Most important event of the millennium so far

Astronomers have apparently discovered — for the first time — a planet which is both the correct size and the correct distance from its star to support life. And it’s only (all intended irony) 20 light years away!

Gliese 581g is the first world discovered beyond Earth that’s the right size and location for life.
“Personally, given the ubiquity and propensity of life to flourish wherever it can, I would say that the chances for life on this planet are 100 percent. I have almost no doubt about it,” Steven Vogt, professor of astronomy and astrophysics at University of California Santa Cruz, told Discovery News.
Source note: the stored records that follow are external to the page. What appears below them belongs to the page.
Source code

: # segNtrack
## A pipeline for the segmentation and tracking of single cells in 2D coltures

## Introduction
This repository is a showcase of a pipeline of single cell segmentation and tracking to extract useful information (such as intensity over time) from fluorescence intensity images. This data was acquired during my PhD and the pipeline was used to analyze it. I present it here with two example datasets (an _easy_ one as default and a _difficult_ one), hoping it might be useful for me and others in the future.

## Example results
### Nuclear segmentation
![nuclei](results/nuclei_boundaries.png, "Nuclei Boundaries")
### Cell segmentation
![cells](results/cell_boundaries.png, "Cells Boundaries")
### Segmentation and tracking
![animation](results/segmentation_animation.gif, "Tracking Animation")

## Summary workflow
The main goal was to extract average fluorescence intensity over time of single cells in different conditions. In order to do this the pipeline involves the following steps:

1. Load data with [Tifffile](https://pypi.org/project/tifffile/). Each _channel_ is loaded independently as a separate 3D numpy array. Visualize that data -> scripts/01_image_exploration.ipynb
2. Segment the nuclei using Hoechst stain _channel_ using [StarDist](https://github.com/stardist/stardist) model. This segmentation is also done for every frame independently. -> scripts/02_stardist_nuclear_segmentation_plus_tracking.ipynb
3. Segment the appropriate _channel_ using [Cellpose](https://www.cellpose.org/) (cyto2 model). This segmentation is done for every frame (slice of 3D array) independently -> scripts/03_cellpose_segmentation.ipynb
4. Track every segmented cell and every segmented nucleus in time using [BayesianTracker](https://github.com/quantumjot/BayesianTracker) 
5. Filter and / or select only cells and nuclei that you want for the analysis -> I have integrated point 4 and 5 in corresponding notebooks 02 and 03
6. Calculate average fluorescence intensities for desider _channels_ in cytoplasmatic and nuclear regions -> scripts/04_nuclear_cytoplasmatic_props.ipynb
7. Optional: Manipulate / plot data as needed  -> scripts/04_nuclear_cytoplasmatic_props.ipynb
Ever-pessimistic, I await the inevitable debunking of this epochal development. But I’m not as bad as some people on twitter, who believe that we’ll just give up on the planet we currently have as we redouble efforts to reach the new one. Sheesh.

Update 20101014: Another group of astronomers, searching for the same planet, have been unable to find any evidence that the planet even exists. Oh well.

L

8 thoughts on “Most important event of the millennium so far

  1. I would say that the chances for life on this planet are 100 percent

    A staggering statement. I suppose with several at least semi-plausible theories about where life on earth came from, there are then several ways that life could have ‘definitely’ come to this planet.

    But I’m not as bad as some people on twitter, who believe that we’ll just give up on the planet we currently have as we redouble efforts to reach the new one.

    That attitude arising was a fear of some when Stephen Hawking said we should flee earth a few months back.

  2. This link http://bit.ly/9aapV3 takes you to Phil Plait’s Bad Astronomy Blog (which is actually an excellent commentary on astronomy). Phil looks objectively at this and points out that it can not be claimed that life exists or even that conditions are favourable for life on the basis of the knowledge we have now. However he doesn’t rule it out either. Of more significance is the discovery of a planet in the so-called “Goldilocks” zone. Now that one has been found, the door is open for the discovery of many, many more, thus increasing the probability of life elsewhere.

  3. Come on, now. I’ve read plenty of science fiction books – all we need is that lucky break, the discovery that allows us to easily build faster-than-light spacehships. Once that formality’s out of the way we’ll be out there colonising these inevitably-lively planets and building a powerful starfleet with cool uniforms and stuff before you know it.

  4. I propose that the First faster than light spaceship have the registry number NCC1701F, that it boldly go…..etc etc. It goes without saying that only such a ship can save us if the inhabitants are not so nice after all.

  5. “so that half the world is in perpetual light and the other half in permanent darkness. As a result, temperatures are extremely stable and diverse.”

    Being tidally locked means that the atmosphere has probably frozen out on the dark side which would look like Pluto, the sun facing side would be a scorching vacuum and look like Mercury.

  6. Being tidally locked means that the atmosphere has probably frozen out on the dark side which would look like Pluto, the sun facing side would be a scorching vacuum and look like Mercury.

    Depends upon atmospheric convection – which may allow a viable atmosphere – but liquid water may only exist in the twilight zones.
    Life was we know it, Jim – I would give at less than100%

  7. A dense atmosphere is able to transfer enough heat to the night side to keep the surface of a whole planet with a very long solar day at a fairly constant temperature, Venus is an example. But Venus is a dry world, if we’re talking about a planet with a dense atmosphere and liquid water on the surface, it’s hard to see how an atmosphere laden with water vapour (a powerful GH gas) wouldn’t have a runaway GH effect.
    If you move the planet further from the star to aviod this, how can there not be an icecap at the centre of the night side? on such a planet the formation of an icecap would be a positive feed back, as it grew in mass its height would grow, with increasing altitude the surface of the icecap would become colder, eventually any water vapour in the atmosphere would end up stuck to the ice, weakening the planets GH effect, cooling the planet more, then you would see other volatiles freezing out on the icecap, CO2 (more cooling) then Nitrogen.
    Eventually the only volatiles available to form an atmosphere would be those being pushed into the sun through glacial flow, but that would only be the lighter volatiles, H20 would be buried under the rest.
    This is an old star, so there would be little geothermal activity to heat the ice from below.